Start of EXERCISE INPUTS

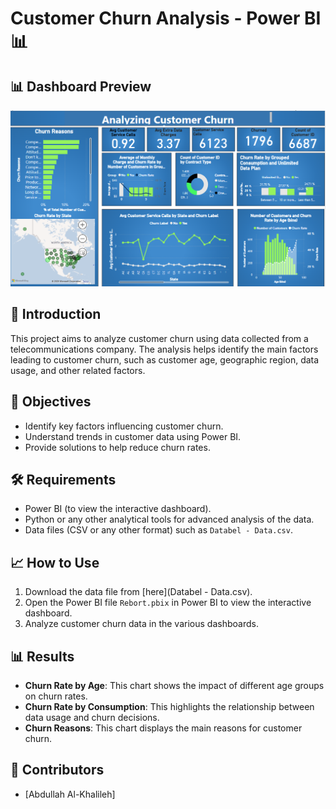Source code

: # Customer Churn Analysis - Power BI 📊

## 📊 Dashboard Preview
![Dashboard](dashboard.png)

## 📝 Introduction
This project aims to analyze customer churn using data collected from a telecommunications company. The analysis helps identify the main factors leading to customer churn, such as customer age, geographic region, data usage, and other related factors.

## 🎯 Objectives
- Identify key factors influencing customer churn.
- Understand trends in customer data using Power BI.
- Provide solutions to help reduce churn rates.

## 🛠 Requirements
- Power BI (to view the interactive dashboard).
- Python or any other analytical tools for advanced analysis of the data.
- Data files (CSV or any other format) such as `Databel - Data.csv`.

## 📈 How to Use
1. Download the data file from [here](Databel - Data.csv).
2. Open the Power BI file `Rebort.pbix` in Power BI to view the interactive dashboard.
3. Analyze customer churn data in the various dashboards.

## 📊 Results
- **Churn Rate by Age**: This chart shows the impact of different age groups on churn rates.
- **Churn Rate by Consumption**: This highlights the relationship between data usage and churn decisions.
- **Churn Reasons**: This chart displays the main reasons for customer churn.


## 🙌 Contributors
- [Abdullah Al-Khalileh]
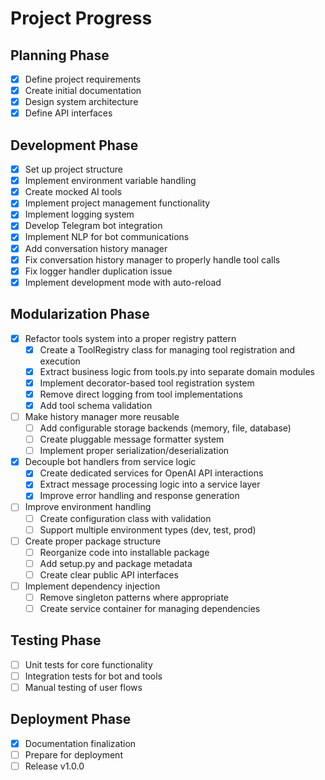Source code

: # Project Progress

## Planning Phase

- [x] Define project requirements
- [x] Create initial documentation
- [x] Design system architecture
- [x] Define API interfaces

## Development Phase

- [x] Set up project structure
- [x] Implement environment variable handling
- [x] Create mocked AI tools
- [x] Implement project management functionality
- [x] Implement logging system
- [x] Develop Telegram bot integration
- [x] Implement NLP for bot communications
- [x] Add conversation history manager
- [x] Fix conversation history manager to properly handle tool calls
- [x] Fix logger handler duplication issue
- [x] Implement development mode with auto-reload

## Modularization Phase

- [x] Refactor tools system into a proper registry pattern
  - [x] Create a ToolRegistry class for managing tool registration and execution
  - [x] Extract business logic from tools.py into separate domain modules
  - [x] Implement decorator-based tool registration system
  - [x] Remove direct logging from tool implementations
  - [x] Add tool schema validation
- [ ] Make history manager more reusable
  - [ ] Add configurable storage backends (memory, file, database)
  - [ ] Create pluggable message formatter system
  - [ ] Implement proper serialization/deserialization
- [x] Decouple bot handlers from service logic
  - [x] Create dedicated services for OpenAI API interactions
  - [x] Extract message processing logic into a service layer
  - [x] Improve error handling and response generation
- [ ] Improve environment handling
  - [ ] Create configuration class with validation
  - [ ] Support multiple environment types (dev, test, prod)
- [ ] Create proper package structure
  - [ ] Reorganize code into installable package
  - [ ] Add setup.py and package metadata
  - [ ] Create clear public API interfaces
- [ ] Implement dependency injection
  - [ ] Remove singleton patterns where appropriate
  - [ ] Create service container for managing dependencies

## Testing Phase

- [ ] Unit tests for core functionality
- [ ] Integration tests for bot and tools
- [ ] Manual testing of user flows

## Deployment Phase

- [x] Documentation finalization
- [ ] Prepare for deployment
- [ ] Release v1.0.0
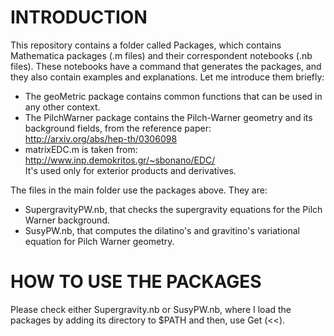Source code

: # INTRODUCTION #

This repository contains a folder called Packages, which contains Mathematica packages (.m files) and their correspondent notebooks (.nb files). These notebooks have a command that generates the packages, and they also contain examples and explanations. Let me introduce them briefly: <br />
* The geoMetric package contains common functions that can be used in any other context. <br />
* The PilchWarner package contains the Pilch-Warner geometry and its background fields, from the reference paper: <br />
http://arxiv.org/abs/hep-th/0306098 <br />
* matrixEDC.m is taken from: <br />
http://www.inp.demokritos.gr/~sbonano/EDC/ <br />
It's used only for exterior products and derivatives. <br />

The files in the main folder use the packages above. They are: <br />
* SupergravityPW.nb, that checks the supergravity equations for the Pilch Warner background. <br />
* SusyPW.nb, that computes the dilatino's and gravitino's variational equation for Pilch Warner geometry.
 


# HOW TO USE THE PACKAGES #

Please check either Supergravity.nb or SusyPW.nb, where I load the packages by adding its directory to $PATH and then, use Get (<<).




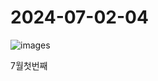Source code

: # 2024-07-02-04

![images](https://github.com/user-attachments/assets/797cd00d-81ea-443e-8017-c039737ec18a)

7월첫번째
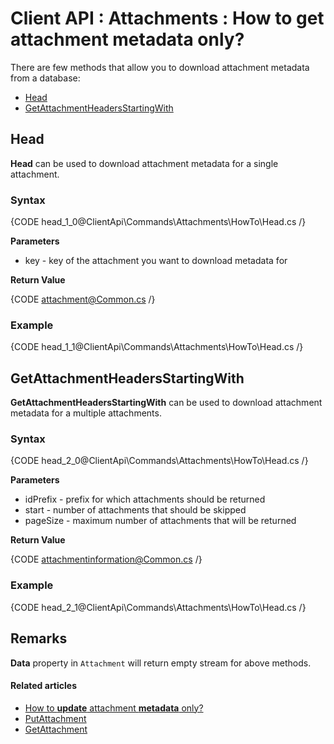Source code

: # Client API : Attachments : How to get attachment metadata only?

There are few methods that allow you to download attachment metadata from a database:   
- [Head](../../../client-api/commands/attachments/how-to/get-attachment-metadata-only#head)   
- [GetAttachmentHeadersStartingWith](../../../client-api/commands/attachments/how-to/get-attachment-metadata-only#getattachmentheadersstartingwith)   

## Head

**Head** can be used to download attachment metadata for a single attachment.

### Syntax

{CODE head_1_0@ClientApi\Commands\Attachments\HowTo\Head.cs /}

**Parameters**   

- key - key of the attachment you want to download metadata for   

**Return Value**

{CODE attachment@Common.cs /}

### Example

{CODE head_1_1@ClientApi\Commands\Attachments\HowTo\Head.cs /}

## GetAttachmentHeadersStartingWith

**GetAttachmentHeadersStartingWith** can be used to download attachment metadata for a multiple attachments.

### Syntax

{CODE head_2_0@ClientApi\Commands\Attachments\HowTo\Head.cs /}

**Parameters**   

- idPrefix - prefix for which attachments should be returned   
- start - number of attachments that should be skipped   
- pageSize - maximum number of attachments that will be returned   

**Return Value**

{CODE attachmentinformation@Common.cs /}

### Example

{CODE head_2_1@ClientApi\Commands\Attachments\HowTo\Head.cs /}

## Remarks

**Data** property in `Attachment` will return empty stream for above methods.

#### Related articles

- [How to **update** attachment **metadata** only?](../../../client-api/commands/attachments/how-to/update-attachment-metadata-only)  
- [PutAttachment](../../../client-api/commands/attachments/put)  
- [GetAttachment](../../../client-api/commands/attachments/get)  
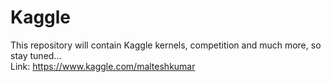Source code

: # Kaggle
This repository will contain Kaggle kernels, competition and much more, so stay tuned...
<br>Link: https://www.kaggle.com/malteshkumar</br>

End of EXERCISE INPUTS

▶ AIM OF THE TASK: One stretch of the lines above is wanted, from the line that contains "- [x] Create mocked AI tools" through the line that contains "- [x] Add conversation history manager". Output it exactly.

▶ OUTPUT OF THE TASK:
- [x] Create mocked AI tools
- [x] Implement project management functionality
- [x] Implement logging system
- [x] Develop Telegram bot integration
- [x] Implement NLP for bot communications
- [x] Add conversation history manager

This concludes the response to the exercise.